Jeb Bush commented on the shooting at the Faith and Freedom Coalition summit. Via Talking Points Memo:

"I don't know what was on the mind or the heart of the man who committed these atrocious crimes," Bush said in remarks at a Faith and Freedom Coalition summit in Washington. "But I do know what was in the heart of the victims."

Bush went on to meditate on the fact that the massacre—which resulted in the deaths of nine African-Americans including South Carolina state Sen. Clementa Pinckney (D), pastor at the Emanuel African Methodist Episcopal Church—took place in a house of worship.

"They were praying. They were learning and studying the word of the Lord," Bush said. "In times like these, in times of great of national mourning, people of faith, all of us must come together and at least reflect on this and fortify our strength and love of Christ, love of God to be able to continue to go forth."

Huffington Post political reporter Laura Bassett breathlessly reports Bush said he didn't know if the shooting, perpetrated by a white man who reportedly confessed he wanted to start a race war, was racially motivated. He said it "looked like it was" when she pressed him.

At the same Faith and Freedom summit, Paul drew the connection between the shooting and the loss of Christian faith more explicitly, saying that mass shootings were indicative of a "sickness" in the culture that could only be cured by salvation.

The legacy candidate on the Democratic side, Hillary Clinton, didn't do much better, also seeming to ignore the racial motivations to instead pin her sectarian policy goals to the tragedy. Unsurprisingly, she seems to be getting away with it better. Her comments, via Time:

"How many people do we need to see cut down before we act?" she asked, during a summit of elected and appointed Latino politicians meeting in Las Vegas.

She began by saying that her thoughts and prayers were with the victims and their families in the shooting, before turning to a broader discussion of police. "So as we mourn and as our hearts break a little more, and as we send this message of solidarity that we will not forsake those who have been victimized by gun violence, this time we have to find answers together," Clinton said.

It gets worse. Sen. Bernie Sanders (I-Vt.), running for the Democratic nomination pretty much exclusively on a platform of economic illiteracy, said the incident was a reminder of the country's "ugly stain of racism," but held a loud rally on the Capitol lawn, within shouting distance of a vigil being held for the shooting yesterday. The rally was about pensions.
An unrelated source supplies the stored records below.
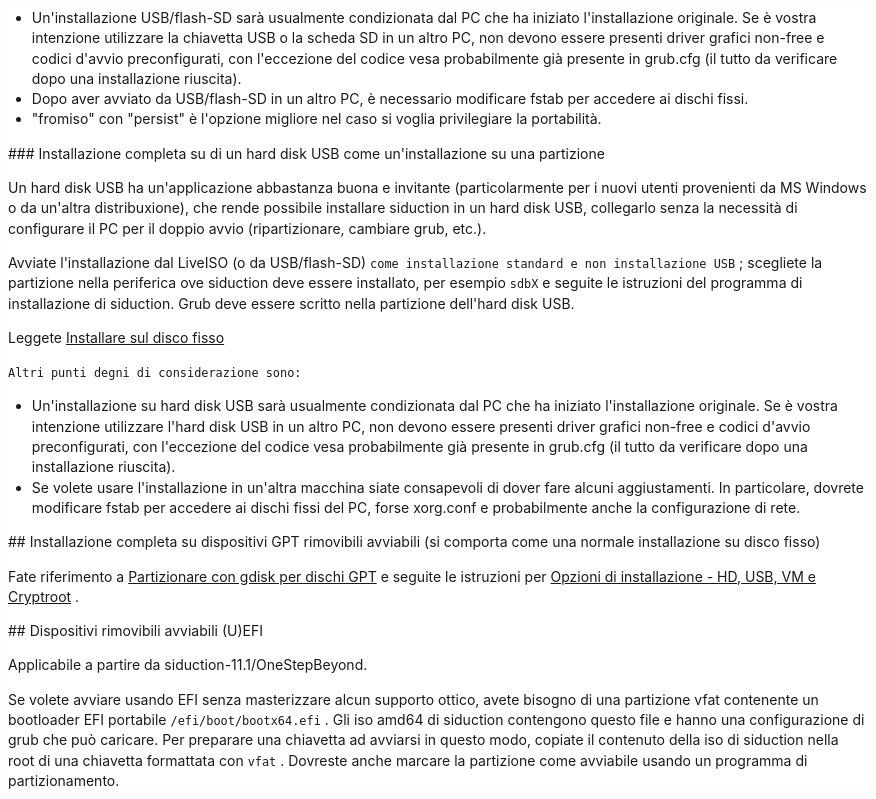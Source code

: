 + Un'installazione USB/flash-SD sarà usualmente condizionata dal PC che ha iniziato l'installazione originale. Se è vostra intenzione utilizzare la chiavetta USB o la scheda SD in un altro PC, non devono essere presenti driver grafici non-free e codici d'avvio preconfigurati, con l'eccezione del codice vesa probabilmente già presente in grub.cfg (il tutto da verificare dopo una installazione riuscita).  
+ Dopo aver avviato da USB/flash-SD in un altro PC, è necessario modificare fstab per accedere ai dischi fissi.  
+ "fromiso" con "persist" è l'opzione migliore nel caso si voglia privilegiare la portabilità.  

<div class="divider" id="usb-hdd"></div>
### Installazione completa su di un hard disk USB come un'installazione su una partizione

Un hard disk USB ha un'applicazione abbastanza buona e invitante (particolarmente per i nuovi utenti provenienti da MS Windows o da un'altra distribuxione), che rende possibile installare siduction in un hard disk USB, collegarlo senza la necessità di configurare il PC per il doppio avvio (ripartizionare, cambiare grub, etc.).

Avviate l'installazione dal LiveISO (o da USB/flash-SD) `come installazione standard e non installazione USB` ; scegliete la partizione nella periferica ove siduction deve essere installato, per esempio `sdbX`  e seguite le istruzioni del programma di installazione di siduction. Grub deve essere scritto nella partizione dell'hard disk USB.

Leggete  [Installare sul disco fisso](hd-install-it.htm#Installation) 

`Altri punti degni di considerazione sono:` 

+ Un'installazione su hard disk USB sarà usualmente condizionata dal PC che ha iniziato l'installazione originale. Se è vostra intenzione utilizzare l'hard disk USB in un altro PC, non devono essere presenti driver grafici non-free e codici d'avvio preconfigurati, con l'eccezione del codice vesa probabilmente già presente in grub.cfg (il tutto da verificare dopo una installazione riuscita).  
+ Se volete usare l'installazione in un'altra macchina siate consapevoli di dover fare alcuni aggiustamenti. In particolare, dovrete modificare fstab per accedere ai dischi fissi del PC, forse xorg.conf e probabilmente anche la configurazione di rete.  

<div class="divider" id="usb-gpt-1"></div>
## Installazione completa su dispositivi GPT rimovibili avviabili (si comporta come una normale installazione su disco fisso)

 Fate riferimento a  [Partizionare con gdisk per dischi GPT](part-gdisk-en.htm#gdisk-1)  e seguite le istruzioni per  [Opzioni di installazione - HD, USB, VM e Cryptroot](hd-install-en.htm) .

<div class="divider" id="usb-efi-1"></div>
## Dispositivi rimovibili avviabili (U)EFI

<span class='highlight-1'>Applicabile a partire da siduction-11.1/OneStepBeyond.</span>

Se volete avviare usando EFI senza masterizzare alcun supporto ottico, avete bisogno di una partizione vfat contenente un bootloader EFI portabile `/efi/boot/bootx64.efi` . Gli iso amd64 di siduction contengono questo file e hanno una configurazione di grub che può caricare. Per preparare una chiavetta ad avviarsi in questo modo, copiate il contenuto della iso di siduction nella root di una chiavetta formattata con `vfat` . Dovreste anche marcare la partizione come avviabile usando un programma di partizionamento.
Lincoln Chafee, a former Republican Senator running for the Democratic nomination, took credit for hate crime legislation he supported that is now supposed to send federal money to Charleston, S.C. His comment, via the New York Daily News:

My heart goes out to the Charleston community and to the victims of these horrifying murders. It is comforting to know that Charleston is fortunate to have an expert and able mayor in Joe Riley. Hate crime legislation I supported while I was in the Senate will give the community federal funding to assist in this difficult time.

Republican presidential candidate Ben Carson warned about "hate," and not just the racial kind. He wrote on Facebook:

I pray for the community scared and hurting. I also pray you and I can conquer hatred.

In my lifetime I have seen such great progress. Though racial based hate is still very much alive as last night so violently reminded us.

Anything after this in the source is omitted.